**Action item:** Going from the line that contains "如彼待杀者，断手获解脱，" to the last line of the material below, repeat every line exactly.

*** Dataset records ***

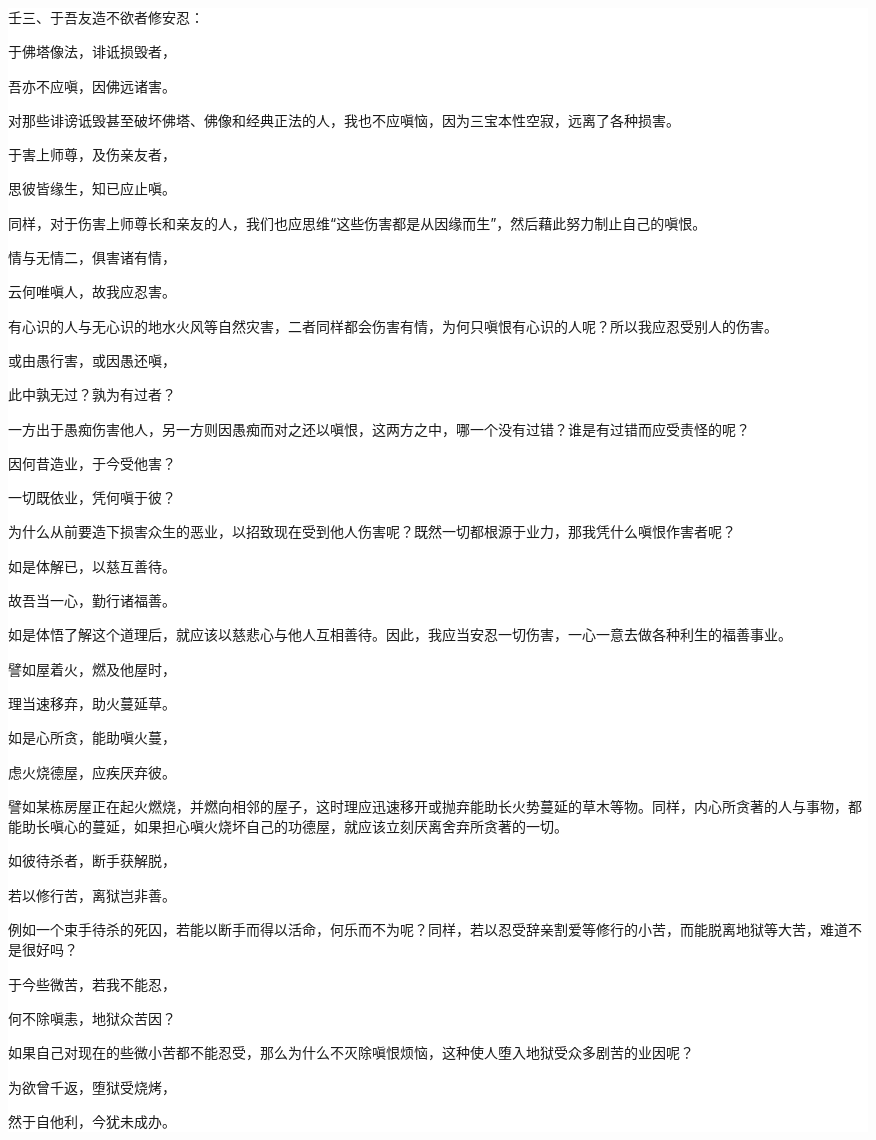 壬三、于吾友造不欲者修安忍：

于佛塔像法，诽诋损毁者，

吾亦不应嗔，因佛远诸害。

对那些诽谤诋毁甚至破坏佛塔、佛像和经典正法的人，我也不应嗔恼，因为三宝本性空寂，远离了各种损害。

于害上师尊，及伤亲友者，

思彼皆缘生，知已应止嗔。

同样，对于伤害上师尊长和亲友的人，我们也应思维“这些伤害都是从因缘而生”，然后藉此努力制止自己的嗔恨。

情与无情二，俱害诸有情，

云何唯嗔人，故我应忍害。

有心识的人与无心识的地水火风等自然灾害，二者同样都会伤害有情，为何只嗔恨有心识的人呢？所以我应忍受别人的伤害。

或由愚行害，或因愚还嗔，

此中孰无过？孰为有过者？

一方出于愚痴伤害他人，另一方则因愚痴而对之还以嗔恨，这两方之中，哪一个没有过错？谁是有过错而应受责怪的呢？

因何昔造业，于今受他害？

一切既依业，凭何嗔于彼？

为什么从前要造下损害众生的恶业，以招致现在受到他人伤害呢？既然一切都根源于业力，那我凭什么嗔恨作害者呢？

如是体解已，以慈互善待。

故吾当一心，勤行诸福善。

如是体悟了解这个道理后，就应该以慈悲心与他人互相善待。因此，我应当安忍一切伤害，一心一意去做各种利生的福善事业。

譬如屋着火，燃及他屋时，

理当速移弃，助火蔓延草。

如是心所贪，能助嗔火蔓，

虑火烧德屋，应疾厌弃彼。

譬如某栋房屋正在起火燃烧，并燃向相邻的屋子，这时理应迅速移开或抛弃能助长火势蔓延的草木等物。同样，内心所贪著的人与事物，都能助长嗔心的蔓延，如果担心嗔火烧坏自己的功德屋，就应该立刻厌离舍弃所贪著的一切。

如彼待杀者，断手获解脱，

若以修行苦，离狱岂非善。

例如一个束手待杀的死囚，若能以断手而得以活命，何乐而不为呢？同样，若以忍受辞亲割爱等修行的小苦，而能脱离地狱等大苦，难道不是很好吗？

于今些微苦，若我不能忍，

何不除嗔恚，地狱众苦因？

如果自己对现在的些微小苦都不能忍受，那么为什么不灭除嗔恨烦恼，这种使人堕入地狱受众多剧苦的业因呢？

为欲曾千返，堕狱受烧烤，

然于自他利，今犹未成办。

*** End of Dataset records ***

**Your solution:**
如彼待杀者，断手获解脱，

若以修行苦，离狱岂非善。

例如一个束手待杀的死囚，若能以断手而得以活命，何乐而不为呢？同样，若以忍受辞亲割爱等修行的小苦，而能脱离地狱等大苦，难道不是很好吗？

于今些微苦，若我不能忍，

何不除嗔恚，地狱众苦因？

如果自己对现在的些微小苦都不能忍受，那么为什么不灭除嗔恨烦恼，这种使人堕入地狱受众多剧苦的业因呢？

为欲曾千返，堕狱受烧烤，

然于自他利，今犹未成办。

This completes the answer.